Tiago Splitter wrote:acrossthelake wrote:I believe I actually brought this topic up when I was applying, and from what research I did do, didn't find too much evidence of it at the law school level. There's at least none of the quota-type discrimination that the UC undergrads used to practice, and your last name will doom you to whatever individual racism you could possibly receive anyway.
Was the institutional racism a real thing? I only ask as one of seven white graduates of UC Irvine (all numbers approximate).
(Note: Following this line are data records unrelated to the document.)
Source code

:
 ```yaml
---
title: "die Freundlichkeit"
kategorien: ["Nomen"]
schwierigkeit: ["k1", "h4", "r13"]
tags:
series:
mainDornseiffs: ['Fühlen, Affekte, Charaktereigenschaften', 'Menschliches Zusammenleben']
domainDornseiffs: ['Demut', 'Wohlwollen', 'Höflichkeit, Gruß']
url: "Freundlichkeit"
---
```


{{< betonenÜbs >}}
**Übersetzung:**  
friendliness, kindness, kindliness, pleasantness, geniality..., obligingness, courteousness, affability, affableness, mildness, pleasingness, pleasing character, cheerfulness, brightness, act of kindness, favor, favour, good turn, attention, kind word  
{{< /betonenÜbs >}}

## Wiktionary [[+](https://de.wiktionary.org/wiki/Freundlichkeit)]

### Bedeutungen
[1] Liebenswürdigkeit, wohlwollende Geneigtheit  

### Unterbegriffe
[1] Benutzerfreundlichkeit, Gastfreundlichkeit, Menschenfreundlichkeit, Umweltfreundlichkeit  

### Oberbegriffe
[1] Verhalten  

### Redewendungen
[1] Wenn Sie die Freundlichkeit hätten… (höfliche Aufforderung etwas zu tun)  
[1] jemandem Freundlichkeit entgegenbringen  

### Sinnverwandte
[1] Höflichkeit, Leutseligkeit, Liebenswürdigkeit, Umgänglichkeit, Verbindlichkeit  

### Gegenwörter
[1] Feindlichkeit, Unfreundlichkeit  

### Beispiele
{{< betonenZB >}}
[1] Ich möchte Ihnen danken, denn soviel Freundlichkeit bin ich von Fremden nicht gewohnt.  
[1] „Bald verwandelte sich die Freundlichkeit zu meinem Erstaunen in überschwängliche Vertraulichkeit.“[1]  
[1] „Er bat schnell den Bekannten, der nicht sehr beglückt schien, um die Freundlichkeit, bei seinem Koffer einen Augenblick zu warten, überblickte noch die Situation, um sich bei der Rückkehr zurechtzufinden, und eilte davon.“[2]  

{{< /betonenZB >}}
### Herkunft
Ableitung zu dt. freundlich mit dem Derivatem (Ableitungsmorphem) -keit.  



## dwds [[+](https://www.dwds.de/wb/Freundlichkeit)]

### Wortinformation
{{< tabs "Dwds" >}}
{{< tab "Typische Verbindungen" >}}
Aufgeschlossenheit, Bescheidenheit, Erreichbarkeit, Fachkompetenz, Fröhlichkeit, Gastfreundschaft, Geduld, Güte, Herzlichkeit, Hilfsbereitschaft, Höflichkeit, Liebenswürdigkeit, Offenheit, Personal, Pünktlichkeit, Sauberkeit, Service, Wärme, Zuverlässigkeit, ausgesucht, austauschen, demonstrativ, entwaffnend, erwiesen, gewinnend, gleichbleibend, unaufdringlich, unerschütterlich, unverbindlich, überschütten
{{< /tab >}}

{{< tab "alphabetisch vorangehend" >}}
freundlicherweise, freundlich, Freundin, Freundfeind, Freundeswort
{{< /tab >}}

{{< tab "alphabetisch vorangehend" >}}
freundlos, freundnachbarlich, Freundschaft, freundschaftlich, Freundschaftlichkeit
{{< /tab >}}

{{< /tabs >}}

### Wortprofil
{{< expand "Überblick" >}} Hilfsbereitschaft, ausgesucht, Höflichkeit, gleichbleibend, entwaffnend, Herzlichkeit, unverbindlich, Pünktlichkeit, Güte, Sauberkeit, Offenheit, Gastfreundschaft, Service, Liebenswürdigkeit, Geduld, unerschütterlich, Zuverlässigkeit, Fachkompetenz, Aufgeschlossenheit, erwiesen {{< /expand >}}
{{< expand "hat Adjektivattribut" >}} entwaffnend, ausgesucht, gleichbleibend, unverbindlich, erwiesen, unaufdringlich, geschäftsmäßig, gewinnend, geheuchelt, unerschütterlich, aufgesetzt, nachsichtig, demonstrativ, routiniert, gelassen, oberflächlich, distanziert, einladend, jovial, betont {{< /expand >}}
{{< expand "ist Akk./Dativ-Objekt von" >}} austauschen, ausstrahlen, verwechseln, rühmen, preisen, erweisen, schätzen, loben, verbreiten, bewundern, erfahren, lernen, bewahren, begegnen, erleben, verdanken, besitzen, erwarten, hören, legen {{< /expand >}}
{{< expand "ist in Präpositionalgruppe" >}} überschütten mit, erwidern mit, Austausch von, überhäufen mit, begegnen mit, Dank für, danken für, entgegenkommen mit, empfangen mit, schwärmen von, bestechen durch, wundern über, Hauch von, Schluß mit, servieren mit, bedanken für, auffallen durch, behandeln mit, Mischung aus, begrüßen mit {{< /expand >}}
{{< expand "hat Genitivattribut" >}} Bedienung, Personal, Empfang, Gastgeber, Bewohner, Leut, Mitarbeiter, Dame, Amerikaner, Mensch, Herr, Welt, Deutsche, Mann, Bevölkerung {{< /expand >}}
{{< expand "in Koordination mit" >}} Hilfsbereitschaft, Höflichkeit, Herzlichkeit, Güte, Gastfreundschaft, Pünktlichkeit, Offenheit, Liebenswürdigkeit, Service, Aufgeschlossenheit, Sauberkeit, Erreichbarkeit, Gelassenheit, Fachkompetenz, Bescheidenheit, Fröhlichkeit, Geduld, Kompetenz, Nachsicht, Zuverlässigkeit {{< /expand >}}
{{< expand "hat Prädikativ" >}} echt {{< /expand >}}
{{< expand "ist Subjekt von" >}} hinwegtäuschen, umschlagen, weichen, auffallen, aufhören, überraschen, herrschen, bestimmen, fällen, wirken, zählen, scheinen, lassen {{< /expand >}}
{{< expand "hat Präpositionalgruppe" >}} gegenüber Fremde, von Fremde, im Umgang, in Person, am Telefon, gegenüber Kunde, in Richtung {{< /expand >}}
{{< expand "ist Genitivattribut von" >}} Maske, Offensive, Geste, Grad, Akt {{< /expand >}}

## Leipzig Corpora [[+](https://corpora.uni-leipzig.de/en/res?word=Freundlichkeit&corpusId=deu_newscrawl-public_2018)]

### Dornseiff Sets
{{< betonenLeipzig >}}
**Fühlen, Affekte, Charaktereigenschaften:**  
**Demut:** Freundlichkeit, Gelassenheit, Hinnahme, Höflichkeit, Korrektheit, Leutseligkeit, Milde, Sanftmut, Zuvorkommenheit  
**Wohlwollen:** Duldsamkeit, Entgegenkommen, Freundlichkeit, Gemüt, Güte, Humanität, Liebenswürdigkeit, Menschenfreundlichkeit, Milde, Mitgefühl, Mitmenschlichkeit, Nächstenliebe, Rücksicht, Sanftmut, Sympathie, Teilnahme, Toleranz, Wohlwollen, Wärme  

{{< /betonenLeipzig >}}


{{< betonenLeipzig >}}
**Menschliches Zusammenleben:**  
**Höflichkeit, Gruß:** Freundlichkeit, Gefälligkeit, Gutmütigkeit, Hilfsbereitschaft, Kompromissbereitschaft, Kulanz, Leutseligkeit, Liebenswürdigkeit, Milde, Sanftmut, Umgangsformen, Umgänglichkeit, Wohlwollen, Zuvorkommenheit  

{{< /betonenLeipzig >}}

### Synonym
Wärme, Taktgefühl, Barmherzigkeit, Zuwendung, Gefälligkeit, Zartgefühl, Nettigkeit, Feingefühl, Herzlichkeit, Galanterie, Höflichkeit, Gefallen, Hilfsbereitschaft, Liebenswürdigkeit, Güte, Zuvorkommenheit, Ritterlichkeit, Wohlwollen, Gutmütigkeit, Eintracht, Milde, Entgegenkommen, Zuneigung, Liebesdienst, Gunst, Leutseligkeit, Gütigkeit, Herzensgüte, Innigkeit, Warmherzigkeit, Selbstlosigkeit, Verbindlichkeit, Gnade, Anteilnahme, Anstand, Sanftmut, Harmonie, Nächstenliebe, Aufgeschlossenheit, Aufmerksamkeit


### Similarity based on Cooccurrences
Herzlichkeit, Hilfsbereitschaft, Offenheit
There were a handful of studies that showed that Asians had to score about 200 points higher than Whites on the SAT for comparable admissions rates. The common defense was "because they're all bookworms that have no personality" (which is reminiscent of what the Ivies said when they introduced "holistic" admissions to keep Jews out). Princeton, I think, stated as much when they were sued by an Asian applicant who was denied admissions. But when affirmative action was formally ended in California in the UC system(sorta) with a general idea that admissions could not take race into account for admissions, the admissions rates for Asians skyrocketed and that of Whites stayed level (while URMs plummeted). It seemed to be that some colleges were trading one minority for another. It differed a lot by school and institution, though. The changes weren't quite as drastic in some other states. I'm not saying this is as an argument against or for affirmative action, please don't get distracted by that and let it derail. It was just a real-world experiment of what happens with the admissions of Asian applicants if you don't take race into account--is it really because they're bookworms who all play piano and tennis with no personalities, or is it something else? And of course, lumping all Asians together isn't quite right in any analysis, since there tends to be different trends depending on which nation they originated from at whatever generation back you go.
ETA: Law school admissions is way more numbers-based than undergrad. With how important the LSAT is to schools, I doubt they'd do something similar.